TASK: Within the material below, transcribe exactly the lines from the one holding "- Dean R. Koontz: Végsőkig" through the one holding "búra alatt [részletek](_details/%7Bopf.creator%7D.md#id_556)", keeping both ends and skipping the rest.

MATERIAL SUPPLIED:
----------

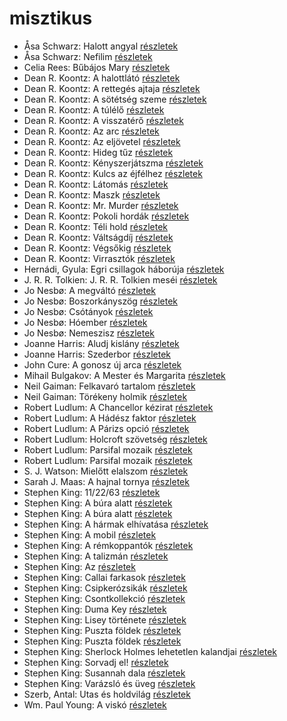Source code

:# misztikus

- Åsa Schwarz: Halott angyal [részletek](_details/%7Bopf.creator%7D.md#id_684)
- Åsa Schwarz: Nefilim [részletek](_details/%7Bopf.creator%7D.md#id_683)
- Celia Rees: Bűbájos Mary [részletek](_details/%7Bopf.creator%7D.md#id_979)
- Dean R. Koontz: A halottlátó [részletek](_details/%7Bopf.creator%7D.md#id_1069)
- Dean R. Koontz: A rettegés ajtaja [részletek](_details/%7Bopf.creator%7D.md#id_1087)
- Dean R. Koontz: A sötétség szeme [részletek](_details/%7Bopf.creator%7D.md#id_1100)
- Dean R. Koontz: A túlélő [részletek](_details/%7Bopf.creator%7D.md#id_1097)
- Dean R. Koontz: A visszatérő [részletek](_details/%7Bopf.creator%7D.md#id_1095)
- Dean R. Koontz: Az arc [részletek](_details/%7Bopf.creator%7D.md#id_1093)
- Dean R. Koontz: Az eljövetel [részletek](_details/%7Bopf.creator%7D.md#id_1091)
- Dean R. Koontz: Hideg tűz [részletek](_details/%7Bopf.creator%7D.md#id_1089)
- Dean R. Koontz: Kényszerjátszma [részletek](_details/%7Bopf.creator%7D.md#id_1084)
- Dean R. Koontz: Kulcs az éjfélhez [részletek](_details/%7Bopf.creator%7D.md#id_1082)
- Dean R. Koontz: Látomás [részletek](_details/%7Bopf.creator%7D.md#id_1081)
- Dean R. Koontz: Maszk [részletek](_details/%7Bopf.creator%7D.md#id_1101)
- Dean R. Koontz: Mr. Murder [részletek](_details/%7Bopf.creator%7D.md#id_1079)
- Dean R. Koontz: Pokoli hordák [részletek](_details/%7Bopf.creator%7D.md#id_1077)
- Dean R. Koontz: Téli hold [részletek](_details/%7Bopf.creator%7D.md#id_1075)
- Dean R. Koontz: Váltságdíj [részletek](_details/%7Bopf.creator%7D.md#id_1072)
- Dean R. Koontz: Végsőkig [részletek](_details/%7Bopf.creator%7D.md#id_1071)
- Dean R. Koontz: Virrasztók [részletek](_details/%7Bopf.creator%7D.md#id_1070)
- Hernádi, Gyula: Egri csillagok háborúja [részletek](_details/%7Bopf.creator%7D.md#id_1197)
- J. R. R. Tolkien: J. R. R. Tolkien meséi [részletek](_details/%7Bopf.creator%7D.md#id_62)
- Jo Nesbø: A megváltó [részletek](_details/%7Bopf.creator%7D.md#id_592)
- Jo Nesbø: Boszorkányszög [részletek](_details/%7Bopf.creator%7D.md#id_412)
- Jo Nesbø: Csótányok [részletek](_details/%7Bopf.creator%7D.md#id_577)
- Jo Nesbø: Hóember [részletek](_details/%7Bopf.creator%7D.md#id_582)
- Jo Nesbø: Nemeszisz [részletek](_details/%7Bopf.creator%7D.md#id_410)
- Joanne Harris: Aludj kislány [részletek](_details/%7Bopf.creator%7D.md#id_1126)
- Joanne Harris: Szederbor [részletek](_details/%7Bopf.creator%7D.md#id_1127)
- John Cure: A gonosz új arca [részletek](_details/%7Bopf.creator%7D.md#id_956)
- Mihail Bulgakov: A Mester és Margarita [részletek](_details/%7Bopf.creator%7D.md#id_275)
- Neil Gaiman: Felkavaró tartalom [részletek](_details/%7Bopf.creator%7D.md#id_976)
- Neil Gaiman: Törékeny holmik [részletek](_details/%7Bopf.creator%7D.md#id_1436)
- Robert Ludlum: A Chancellor kézirat [részletek](_details/%7Bopf.creator%7D.md#id_801)
- Robert Ludlum: A Hádész faktor [részletek](_details/%7Bopf.creator%7D.md#id_33)
- Robert Ludlum: A Párizs opció [részletek](_details/%7Bopf.creator%7D.md#id_37)
- Robert Ludlum: Holcroft szövetség [részletek](_details/%7Bopf.creator%7D.md#id_34)
- Robert Ludlum: Parsifal mozaik [részletek](_details/%7Bopf.creator%7D.md#id_41)
- Robert Ludlum: Parsifal mozaik [részletek](_details/%7Bopf.creator%7D.md#id_42)
- S. J. Watson: Mielőtt elalszom [részletek](_details/%7Bopf.creator%7D.md#id_994)
- Sarah J. Maas: A hajnal tornya [részletek](_details/%7Bopf.creator%7D.md#id_1688)
- Stephen King: 11/22/63 [részletek](_details/%7Bopf.creator%7D.md#id_523)
- Stephen King: A búra alatt [részletek](_details/%7Bopf.creator%7D.md#id_556)
- Stephen King: A búra alatt [részletek](_details/%7Bopf.creator%7D.md#id_557)
- Stephen King: A hármak elhívatása [részletek](_details/%7Bopf.creator%7D.md#id_540)
- Stephen King: A mobil [részletek](_details/%7Bopf.creator%7D.md#id_548)
- Stephen King: A rémkoppantók [részletek](_details/%7Bopf.creator%7D.md#id_535)
- Stephen King: A talizmán [részletek](_details/%7Bopf.creator%7D.md#id_549)
- Stephen King: Az [részletek](_details/%7Bopf.creator%7D.md#id_555)
- Stephen King: Callai farkasok [részletek](_details/%7Bopf.creator%7D.md#id_847)
- Stephen King: Csipkerózsikák [részletek](_details/%7Bopf.creator%7D.md#id_1204)
- Stephen King: Csontkollekció [részletek](_details/%7Bopf.creator%7D.md#id_571)
- Stephen King: Duma Key [részletek](_details/%7Bopf.creator%7D.md#id_554)
- Stephen King: Lisey története [részletek](_details/%7Bopf.creator%7D.md#id_546)
- Stephen King: Puszta földek [részletek](_details/%7Bopf.creator%7D.md#id_545)
- Stephen King: Puszta földek [részletek](_details/%7Bopf.creator%7D.md#id_845)
- Stephen King: Sherlock Holmes lehetetlen kalandjai [részletek](_details/%7Bopf.creator%7D.md#id_933)
- Stephen King: Sorvadj el! [részletek](_details/%7Bopf.creator%7D.md#id_469)
- Stephen King: Susannah dala [részletek](_details/%7Bopf.creator%7D.md#id_542)
- Stephen King: Varázsló és üveg [részletek](_details/%7Bopf.creator%7D.md#id_846)
- Szerb, Antal: Utas és holdvilág [részletek](_details/%7Bopf.creator%7D.md#id_387)
- Wm. Paul Young: A viskó [részletek](_details/%7Bopf.creator%7D.md#id_962)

----------

TASK OUTPUT:
- Dean R. Koontz: Végsőkig [részletek](_details/%7Bopf.creator%7D.md#id_1071)
- Dean R. Koontz: Virrasztók [részletek](_details/%7Bopf.creator%7D.md#id_1070)
- Hernádi, Gyula: Egri csillagok háborúja [részletek](_details/%7Bopf.creator%7D.md#id_1197)
- J. R. R. Tolkien: J. R. R. Tolkien meséi [részletek](_details/%7Bopf.creator%7D.md#id_62)
- Jo Nesbø: A megváltó [részletek](_details/%7Bopf.creator%7D.md#id_592)
- Jo Nesbø: Boszorkányszög [részletek](_details/%7Bopf.creator%7D.md#id_412)
- Jo Nesbø: Csótányok [részletek](_details/%7Bopf.creator%7D.md#id_577)
- Jo Nesbø: Hóember [részletek](_details/%7Bopf.creator%7D.md#id_582)
- Jo Nesbø: Nemeszisz [részletek](_details/%7Bopf.creator%7D.md#id_410)
- Joanne Harris: Aludj kislány [részletek](_details/%7Bopf.creator%7D.md#id_1126)
- Joanne Harris: Szederbor [részletek](_details/%7Bopf.creator%7D.md#id_1127)
- John Cure: A gonosz új arca [részletek](_details/%7Bopf.creator%7D.md#id_956)
- Mihail Bulgakov: A Mester és Margarita [részletek](_details/%7Bopf.creator%7D.md#id_275)
- Neil Gaiman: Felkavaró tartalom [részletek](_details/%7Bopf.creator%7D.md#id_976)
- Neil Gaiman: Törékeny holmik [részletek](_details/%7Bopf.creator%7D.md#id_1436)
- Robert Ludlum: A Chancellor kézirat [részletek](_details/%7Bopf.creator%7D.md#id_801)
- Robert Ludlum: A Hádész faktor [részletek](_details/%7Bopf.creator%7D.md#id_33)
- Robert Ludlum: A Párizs opció [részletek](_details/%7Bopf.creator%7D.md#id_37)
- Robert Ludlum: Holcroft szövetség [részletek](_details/%7Bopf.creator%7D.md#id_34)
- Robert Ludlum: Parsifal mozaik [részletek](_details/%7Bopf.creator%7D.md#id_41)
- Robert Ludlum: Parsifal mozaik [részletek](_details/%7Bopf.creator%7D.md#id_42)
- S. J. Watson: Mielőtt elalszom [részletek](_details/%7Bopf.creator%7D.md#id_994)
- Sarah J. Maas: A hajnal tornya [részletek](_details/%7Bopf.creator%7D.md#id_1688)
- Stephen King: 11/22/63 [részletek](_details/%7Bopf.creator%7D.md#id_523)
- Stephen King: A búra alatt [részletek](_details/%7Bopf.creator%7D.md#id_556)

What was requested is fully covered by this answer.